- _Required work_: Somewhere below is a line with "Альтернативный текст изображения" and, later, a line with "### Изображение-ссылка"; repeat those two lines and all the lines between them, exactly as they are.

- _Source texts of formatted documents_:
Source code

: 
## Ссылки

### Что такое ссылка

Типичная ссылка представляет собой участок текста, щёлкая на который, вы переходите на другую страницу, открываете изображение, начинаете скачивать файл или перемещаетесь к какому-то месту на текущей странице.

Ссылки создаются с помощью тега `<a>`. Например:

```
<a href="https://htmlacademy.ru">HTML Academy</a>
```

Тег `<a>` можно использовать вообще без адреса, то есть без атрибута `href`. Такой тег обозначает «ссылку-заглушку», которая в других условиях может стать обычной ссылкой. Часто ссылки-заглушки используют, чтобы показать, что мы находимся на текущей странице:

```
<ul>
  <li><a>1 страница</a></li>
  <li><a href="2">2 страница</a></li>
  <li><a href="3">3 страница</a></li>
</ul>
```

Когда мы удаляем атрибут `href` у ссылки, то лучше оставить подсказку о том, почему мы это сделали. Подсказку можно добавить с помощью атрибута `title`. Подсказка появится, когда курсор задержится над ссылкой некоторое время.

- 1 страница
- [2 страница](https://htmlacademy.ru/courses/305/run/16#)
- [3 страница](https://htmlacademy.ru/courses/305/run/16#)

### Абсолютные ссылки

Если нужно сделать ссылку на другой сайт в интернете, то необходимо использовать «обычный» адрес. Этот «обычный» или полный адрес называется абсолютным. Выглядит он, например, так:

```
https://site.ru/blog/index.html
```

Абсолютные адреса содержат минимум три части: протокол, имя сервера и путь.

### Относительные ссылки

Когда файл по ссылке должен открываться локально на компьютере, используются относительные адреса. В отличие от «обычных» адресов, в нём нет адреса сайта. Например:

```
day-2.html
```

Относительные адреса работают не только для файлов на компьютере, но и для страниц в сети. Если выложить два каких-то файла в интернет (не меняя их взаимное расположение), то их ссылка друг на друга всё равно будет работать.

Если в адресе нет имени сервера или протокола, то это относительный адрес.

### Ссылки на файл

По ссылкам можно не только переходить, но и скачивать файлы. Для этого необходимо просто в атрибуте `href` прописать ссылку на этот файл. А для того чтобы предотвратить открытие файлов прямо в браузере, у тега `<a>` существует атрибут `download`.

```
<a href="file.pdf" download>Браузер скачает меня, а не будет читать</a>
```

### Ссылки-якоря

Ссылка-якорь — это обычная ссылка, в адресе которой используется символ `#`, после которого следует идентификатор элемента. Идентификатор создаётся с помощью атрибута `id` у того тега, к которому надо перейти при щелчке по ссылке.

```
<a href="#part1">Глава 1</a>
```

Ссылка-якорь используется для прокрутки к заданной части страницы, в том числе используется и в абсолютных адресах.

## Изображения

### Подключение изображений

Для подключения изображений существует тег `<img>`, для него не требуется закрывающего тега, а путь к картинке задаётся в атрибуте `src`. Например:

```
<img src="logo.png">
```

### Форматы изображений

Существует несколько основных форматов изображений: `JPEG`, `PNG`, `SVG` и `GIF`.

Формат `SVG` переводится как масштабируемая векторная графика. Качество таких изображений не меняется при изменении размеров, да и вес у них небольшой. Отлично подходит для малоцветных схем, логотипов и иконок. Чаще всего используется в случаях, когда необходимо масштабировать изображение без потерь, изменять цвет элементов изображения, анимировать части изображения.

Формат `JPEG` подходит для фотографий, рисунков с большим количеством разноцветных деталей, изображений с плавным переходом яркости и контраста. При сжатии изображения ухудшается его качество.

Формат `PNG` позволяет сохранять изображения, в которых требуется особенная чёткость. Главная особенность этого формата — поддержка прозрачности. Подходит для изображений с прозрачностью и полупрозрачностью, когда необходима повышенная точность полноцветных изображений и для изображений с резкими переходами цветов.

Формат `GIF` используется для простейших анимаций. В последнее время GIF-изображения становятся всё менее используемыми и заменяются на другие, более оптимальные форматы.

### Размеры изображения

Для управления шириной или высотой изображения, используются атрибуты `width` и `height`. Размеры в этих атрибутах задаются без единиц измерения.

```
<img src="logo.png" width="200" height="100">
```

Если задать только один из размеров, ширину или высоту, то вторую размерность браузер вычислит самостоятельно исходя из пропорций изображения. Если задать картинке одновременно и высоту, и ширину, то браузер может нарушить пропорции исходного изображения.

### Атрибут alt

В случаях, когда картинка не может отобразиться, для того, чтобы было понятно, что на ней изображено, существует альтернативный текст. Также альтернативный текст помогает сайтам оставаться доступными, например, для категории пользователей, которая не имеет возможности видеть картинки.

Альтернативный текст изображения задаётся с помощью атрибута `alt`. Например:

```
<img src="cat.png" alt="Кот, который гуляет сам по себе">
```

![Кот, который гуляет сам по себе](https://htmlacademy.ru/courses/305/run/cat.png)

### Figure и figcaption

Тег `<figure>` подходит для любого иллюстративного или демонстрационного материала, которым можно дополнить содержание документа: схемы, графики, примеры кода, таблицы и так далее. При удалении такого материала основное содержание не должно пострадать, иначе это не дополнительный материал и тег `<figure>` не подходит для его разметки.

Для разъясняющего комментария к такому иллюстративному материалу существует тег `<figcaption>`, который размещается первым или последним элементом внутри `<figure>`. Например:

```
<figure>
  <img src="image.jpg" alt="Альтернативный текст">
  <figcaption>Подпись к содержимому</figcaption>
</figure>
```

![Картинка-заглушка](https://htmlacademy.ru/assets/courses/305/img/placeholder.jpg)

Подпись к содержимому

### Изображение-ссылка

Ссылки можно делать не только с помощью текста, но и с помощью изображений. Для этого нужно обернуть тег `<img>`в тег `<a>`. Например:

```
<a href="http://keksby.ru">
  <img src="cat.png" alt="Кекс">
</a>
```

- _Result below_:
Альтернативный текст изображения задаётся с помощью атрибута `alt`. Например:

```
<img src="cat.png" alt="Кот, который гуляет сам по себе">
```

![Кот, который гуляет сам по себе](https://htmlacademy.ru/courses/305/run/cat.png)

### Figure и figcaption

Тег `<figure>` подходит для любого иллюстративного или демонстрационного материала, которым можно дополнить содержание документа: схемы, графики, примеры кода, таблицы и так далее. При удалении такого материала основное содержание не должно пострадать, иначе это не дополнительный материал и тег `<figure>` не подходит для его разметки.

Для разъясняющего комментария к такому иллюстративному материалу существует тег `<figcaption>`, который размещается первым или последним элементом внутри `<figure>`. Например:

```
<figure>
  <img src="image.jpg" alt="Альтернативный текст">
  <figcaption>Подпись к содержимому</figcaption>
</figure>
```

![Картинка-заглушка](https://htmlacademy.ru/assets/courses/305/img/placeholder.jpg)

Подпись к содержимому

### Изображение-ссылка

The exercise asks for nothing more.